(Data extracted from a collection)
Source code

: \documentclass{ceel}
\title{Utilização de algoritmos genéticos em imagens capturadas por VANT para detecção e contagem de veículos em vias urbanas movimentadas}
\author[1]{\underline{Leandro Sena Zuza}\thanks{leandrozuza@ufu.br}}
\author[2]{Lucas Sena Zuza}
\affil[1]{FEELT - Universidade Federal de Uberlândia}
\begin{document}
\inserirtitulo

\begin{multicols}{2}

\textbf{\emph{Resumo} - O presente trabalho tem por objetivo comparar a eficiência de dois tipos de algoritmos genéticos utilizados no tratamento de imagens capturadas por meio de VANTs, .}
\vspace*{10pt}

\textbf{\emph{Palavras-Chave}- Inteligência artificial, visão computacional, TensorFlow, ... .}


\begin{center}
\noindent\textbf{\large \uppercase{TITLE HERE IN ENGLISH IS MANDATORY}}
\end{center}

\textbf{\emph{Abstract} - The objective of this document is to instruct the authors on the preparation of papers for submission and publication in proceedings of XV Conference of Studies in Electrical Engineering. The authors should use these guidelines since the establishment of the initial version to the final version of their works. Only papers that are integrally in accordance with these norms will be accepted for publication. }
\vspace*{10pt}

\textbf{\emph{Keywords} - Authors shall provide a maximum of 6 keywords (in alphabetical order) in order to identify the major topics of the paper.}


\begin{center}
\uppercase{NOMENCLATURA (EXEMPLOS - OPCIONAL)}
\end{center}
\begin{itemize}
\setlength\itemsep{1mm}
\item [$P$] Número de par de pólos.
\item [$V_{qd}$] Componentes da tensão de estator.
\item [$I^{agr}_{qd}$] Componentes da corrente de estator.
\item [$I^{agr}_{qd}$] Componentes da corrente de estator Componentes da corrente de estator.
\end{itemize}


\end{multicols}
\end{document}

• [DIRECTIONS] Copy every line of the entries in which "Zuza" can be found.

• [SOLUTION FOR THIS EXERCISE]
\author[1]{\underline{Leandro Sena Zuza}\thanks{leandrozuza@ufu.br}}
\author[2]{Lucas Sena Zuza}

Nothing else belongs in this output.